Who don’t love drumsticks? Most people like drumstick in one way or the other. As we are chili ‘freaks’ we both love these spicy drumstick and the delicious marinade which we use as a dipping sauce.

If you are not used to eating chili every day, you might add less chili sauce and more honey. You can alway add more chili if you find it to mild, but it is more difficult to go the other way.


Ingredients (4 servings)

12 drumsticks

3 tbsp. hot chili sauce (today we’ve used Sriracha)

3 tbsp. honey

1 tbsp. good olive oil

4-6 garlic cloves, chopped

Juice from 1 lime




Mix together chili sauce, honey, olive oil, chopped garlic, lime juice, salt and pepper in a bowl.  Add the drumsticks and mix well. Make sure that all drumsticks has been marinaded before covering the bowl with plastic wrap. Let rest in the fridge for at least an hour.

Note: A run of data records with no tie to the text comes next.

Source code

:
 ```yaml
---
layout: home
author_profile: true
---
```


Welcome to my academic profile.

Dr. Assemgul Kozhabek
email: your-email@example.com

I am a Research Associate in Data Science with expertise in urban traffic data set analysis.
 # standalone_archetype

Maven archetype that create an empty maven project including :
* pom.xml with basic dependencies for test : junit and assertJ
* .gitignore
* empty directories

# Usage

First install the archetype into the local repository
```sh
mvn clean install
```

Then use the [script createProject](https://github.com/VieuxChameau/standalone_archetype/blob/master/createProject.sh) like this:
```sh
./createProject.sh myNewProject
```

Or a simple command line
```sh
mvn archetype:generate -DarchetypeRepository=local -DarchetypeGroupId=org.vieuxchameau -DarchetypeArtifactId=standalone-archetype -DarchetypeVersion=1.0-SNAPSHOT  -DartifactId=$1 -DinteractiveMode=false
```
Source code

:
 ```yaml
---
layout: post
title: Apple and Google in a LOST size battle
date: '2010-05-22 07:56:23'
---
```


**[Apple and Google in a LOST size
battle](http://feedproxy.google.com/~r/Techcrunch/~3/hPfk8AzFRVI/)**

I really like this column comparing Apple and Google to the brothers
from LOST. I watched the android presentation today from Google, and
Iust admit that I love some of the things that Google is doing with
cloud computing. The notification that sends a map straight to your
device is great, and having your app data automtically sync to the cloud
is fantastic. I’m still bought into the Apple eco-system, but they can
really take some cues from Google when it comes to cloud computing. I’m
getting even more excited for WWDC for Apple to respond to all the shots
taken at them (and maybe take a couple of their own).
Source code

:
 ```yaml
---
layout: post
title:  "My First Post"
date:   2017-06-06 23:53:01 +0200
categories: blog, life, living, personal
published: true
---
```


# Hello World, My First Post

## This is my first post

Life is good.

Cover a roasting pan with baking paper and put in the marinated drumsticks. Pour the remaining marinade over the drumsticks and bake in the oven for 55-60 minutes at 350 degrees fahrenheit. Turn the legs halfway to avoid the marinade from getting burned.

Pour the remaining marinade in a bowl and serve with the drumsticks as a dipping sauce.

Serve with your favorite side dishes like black bean salad, smoked beans or with celery and blue cheese dressing.


Bon Appétit!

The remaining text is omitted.